Antimicrobial peptides have emerged as promising molecules to combat antimicrobial resistance. However, fragmented datasets, inconsistent annotations, and the lack of standardized benchmarks hinder computational approaches and slow down the discovery of new candidates. To address these challenges, we present the Expanded Standardized Collection for Antimicrobial Peptide Evaluation (ESCAPE), an experimental framework integrating over 80.000 peptides from 27 validated repositories. Our dataset separates antimicrobial peptides from negative sequences and incorporates their functional annotations into a biologically coherent multilabel hierarchy, capturing activities across antibacterial, antifungal, antiviral, and antiparasitic classes. Building on ESCAPE, we propose a transformer-based model that leverages sequence and structural information to predict multiple functional activities of peptides. Our method achieves up to a 2.56% relative average improvement in mean Average Precision over the second-best method adapted for this task, establishing a new state-of-the-art multilabel peptide classification. ESCAPE provides a comprehensive and reproducible evaluation framework to advance AI-driven antimicrobial peptide research.

Paper Structure

This paper contains 29 sections, 1 equation, 5 figures, 8 tables.

Figures (5)

  • Figure 1: Timeline of AMP Discovery and Computational Advances. The rise of AMR underscores the urgent need for alternative therapies such as AMPs. While AI has shown promise in accelerating AMP discovery, progress is hindered by heterogeneous data and the absence of standardized evaluation protocols. We introduce ESCAPE to address these challenges and provide a robust foundation for future AI-driven methods.

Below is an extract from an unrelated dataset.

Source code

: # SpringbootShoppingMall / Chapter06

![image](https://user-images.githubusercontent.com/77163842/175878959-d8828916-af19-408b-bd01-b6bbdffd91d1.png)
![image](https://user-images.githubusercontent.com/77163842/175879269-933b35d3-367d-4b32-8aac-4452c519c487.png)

  • Figure 2: Overview of ESCAPE Dataset Composition and Statistics. (a) Multilabel distribution of AMPs across the four functional classes in ESCAPE Dataset, (b) Sequence length distribution for AMPs and non-AMPs, and (c) Distribution of AMP and non-AMP sequences in the two folds and the test set of the dataset.

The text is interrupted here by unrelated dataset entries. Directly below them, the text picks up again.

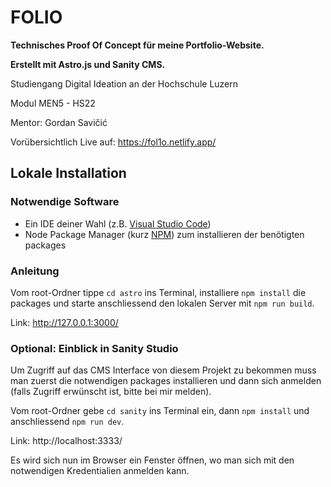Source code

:# FOLIO

**Technisches Proof Of Concept für meine Portfolio-Website.** 

**Erstellt mit Astro.js und Sanity CMS.**

Studiengang Digital Ideation an der Hochschule Luzern

Modul MEN5 - HS22

Mentor: Gordan Savičić

Vorübersichtlich Live auf: https://fol1o.netlify.app/

## Lokale Installation
### Notwendige Software

- Ein IDE deiner Wahl (z.B. [Visual Studio Code](https://code.visualstudio.com/Download))
- Node Package Manager (kurz [NPM](https://nodejs.org/en/download/)) zum installieren der benötigten packages

### Anleitung

Vom root-Ordner tippe `cd astro` ins Terminal, installiere `npm install` die packages und starte anschliessend den lokalen Server mit `npm run build`.

Link: http://127.0.0.1:3000/

### Optional: Einblick in Sanity Studio

Um Zugriff auf das CMS Interface von diesem Projekt zu bekommen muss man zuerst die notwendigen packages installieren und dann sich anmelden (falls Zugriff erwünscht ist, bitte bei mir melden).

Vom root-Ordner gebe `cd sanity` ins Terminal ein, dann `npm install` und anschliessend `npm run dev`.

Link: http://localhost:3333/

Es wird sich nun im Browser ein Fenster öffnen, wo man sich mit den notwendigen Kredentialien anmelden kann.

  • Figure 3: ESCAPE Baseline Architecture Overview. The model encodes each peptide using two parallel branches: the sequence module tokenizes amino acid residues. It extracts a [CLS] representation through a Transformer encoder. In contrast, the structure module processes a $224 \times 224$ distance matrix by embedding non-overlapping patches and applying a Transformer stack to produce a structural [CLS] token. A bidirectional cross-attention mechanism fuses these two representations by allowing each modality to attend to the other. The model concatenates the resulting attended CLS vectors and passes them through a linear layer to generate the final multilabel prediction vector.

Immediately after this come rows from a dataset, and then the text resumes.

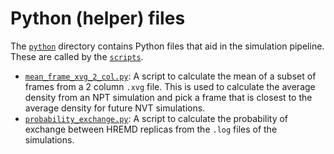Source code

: # Python (helper) files

The [`python`](./../python) directory contains Python files that aid in the simulation pipeline.
These are called by the [`scripts`](./../scripts).

- [`mean_frame_xvg_2_col.py`](./mean_frame_xvg_2_col.py): A script to calculate the mean of a subset of frames from a 2 column `.xvg` file. This is used to calculate the average density from an NPT simulation and pick a frame that is closest to the average density for future NVT simulations.
- [`probability_exchange.py`](./probability_exchange.py): A script to calculate the probability of exchange between HREMD replicas from the `.log` files of the simulations.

  • Figure 4: Comparison of amino acid distributions in the ESCAPE dataset. (a) Amino acid distributions for AMPs and Non-AMPs, with frequency differences reflecting variations between functional and non-functional peptides. (b) Normalized amino acid distributions with respect to each class for the multilabel clasification task. Overall, the dataset maintains a consistent aminoacid composition across categories.
  • Figure 5: Comparison of model performance and number of trainable parameters across all evaluated methods. Since lighter models like the ESCAPE Baseline and AMPlify li2022amplify show the best ensemble results in the test split and heavier models (e.g., BERT-based transformers pang2022integratinglee2023amp) yield lower performance, we observe no consistent correlation between model size and predictive capability. Specifically, the ESCAPE Baseline achieves the best overall results with a fraction of the parameters used by large transformer models, suggesting that performance gains can be attained without increased model complexity.